The overall sulphur acquisition and assimilation pathway is highly conserved in the course of evolution, and starts with sulphate up-take by plant roots, but due to its large reduction energetic costs, it is mostly assimilated in leaves after xylematic transportation viadifferent classes of sulphate transporters (SULT) (Gigolashvili & Kopriva, 2014). Arabidopsis has up to 14 sulphate transporter genes distributed in five groups (AtSULTR1-5 ), with Groups 1 and 2 being more related with S-assimilation (Kopriva, 2006). Once sulphate accumulates at the cytosol, assimilation starts with the synthesis of adenosine phosphosulphate (APS) by adenosine triphosphate sulphurylase (ATPS) from ATP (see pathway shown in Figs. 6 and 7). APS is reduced subsequently by APS reductase (APR), and then sulphite is reduced by sulphite reductase (SiR). The generated sulfhydryl ion binds to O-acetylserine in a step catalysed by OAS-thiol lyase (OAS-TL), synthesizing cysteine (Cys). This thiol-containing amino acid is then used by the enzyme γ-glutamylcysteine synthetase (γECS), which ligates Cys to glutamate (Glu), to generate γ-glutamylcysteine (γEC). Subsequently, glutathione synthetase (GSH-S) forms GSH from Gly and γEC (Kopriva, Malagoli, & Takahashi, 2019).

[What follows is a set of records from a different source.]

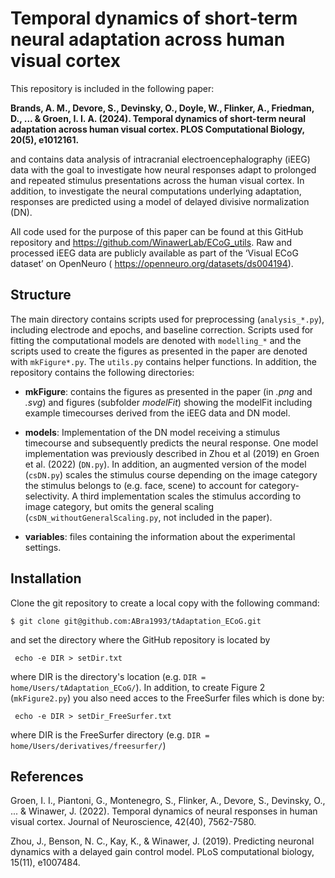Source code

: # Temporal dynamics of short-term neural adaptation across human visual cortex
This repository is included in the following paper:

**Brands, A. M., Devore, S., Devinsky, O., Doyle, W., Flinker, A., Friedman, D., ... & Groen, I. I. A. (2024). Temporal dynamics of short-term neural adaptation across human visual cortex. PLOS Computational Biology, 20(5), e1012161.**

and contains data analysis of intracranial electroencephalography (iEEG) data with the goal to investigate how neural responses adapt to prolonged and repeated stimulus presentations across the human visual cortex. In addition, to investigate the neural computations underlying adaptation, responses are predicted using a model of delayed divisive normalization (DN).

All code used for the purpose of this paper can be found at this GitHub repository and https://github.com/WinawerLab/ECoG_utils. Raw and processed iEEG data are publicly available as part of the ‘Visual ECoG dataset’ on OpenNeuro ( https://openneuro.org/datasets/ds004194).

Structure
------------
The main directory contains scripts used for preprocessing (```analysis_*.py```), including electrode and epochs, and baseline correction. Scripts used for fitting the computational models are denoted with ```modelling_*```  and the scripts used to create the figures as presented in the paper are denoted with ```mkFigure*.py```. The ```utils.py``` contains helper functions. In addition, the repository contains the following directories:

* **mkFigure**: contains the figures as presented in the paper (in *.png* and *.svg*) and figures (subfolder *modelFit*) showing the modelFit including example timecourses derived from the iEEG data and DN model.

* **models**: Implementation of the DN model receiving a stimulus timecourse and subsequently predicts the neural response. One model implementation was previously described in Zhou et al (2019) en Groen et al. (2022) (```DN.py```). In addition, an augmented version of the model (```csDN.py```) scales the stimulus course depending on the image category the stimulus belongs to (e.g. face, scene) to account for category-selectivity. A third implementation scales the stimulus according to image category, but omits the general scaling (```csDN_withoutGeneralScaling.py```, not included in the paper).

* **variables**: files containing the information about the experimental settings. 

## Installation
Clone the git repository to create a local copy with the following command:

    $ git clone git@github.com:ABra1993/tAdaptation_ECoG.git

and set the directory where the GitHub repository is located by

     echo -e DIR > setDir.txt

where DIR is the directory's location (e.g. ```DIR = home/Users/tAdaptation_ECoG/```). In addition, to create Figure 2 (```mkFigure2.py```) you also need acces to the FreeSurfer files which is done by:

     echo -e DIR > setDir_FreeSurfer.txt

where DIR is the FreeSurfer directory (e.g. ```DIR = home/Users/derivatives/freesurfer/```)

References
------------
Groen, I. I., Piantoni, G., Montenegro, S., Flinker, A., Devore, S., Devinsky, O., ... & Winawer, J. (2022). Temporal dynamics of neural responses in human visual cortex. Journal of Neuroscience, 42(40), 7562-7580.

Zhou, J., Benson, N. C., Kay, K., & Winawer, J. (2019). Predicting neuronal dynamics with a delayed gain control model. PLoS computational biology, 15(11), e1007484.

In the present study we evaluate the response of differentArabidopsis thaliana genotypes with altered GSH levels under Hg stress, using three γECS mutant alleles cad2-1 , pad2-1 andrax1-1 , which contain limited amounts of GSH relative to the wild type (Col-0) (Parisy et al., 2007), and a cad1-3 PCS mutant unable to produce PCs (Cobbett, 2000). It is already known that Hg leads to specific stress alterations in biothiol metabolism in comparison with other toxic metals (Sobrino-Plata et al., 2009), but little information is available about its influence on sulphur metabolism. Hence, we analysed the changes in the transcriptional regulation of sulphate uptake and sulphur assimilation pathway under Hg stress. In addition, we determined Cys, Glu-Cys, GSH, and PCs accumulation in roots and shoots to assess plant biothiol distribution. Mercury is taken up by roots where is strongly retained (Carrasco-Gil et al., 2011, 2013), and only a small portion is thought to be translocated to shoots via xylem, as occurs with other metal(loid)s (Khodamoradi, Khoshgoftarmanesh, & Maibody, 2017); but it may be loaded to the xylem as chelated ions (Álvarez-Fernández, Díaz-Benito, Abadía, López-Millán, & Abadía, 2014). Here, we analysed xylem sap samples from different Arabidopsisgenotypes for detection of Hg-biothiol complexes, and we show the presence of HgPC2 complexes in Arabidopsis wild type, suggesting that Hg could be transported from the roots to the shoots not only as free ions but also as a biothiol chelated form.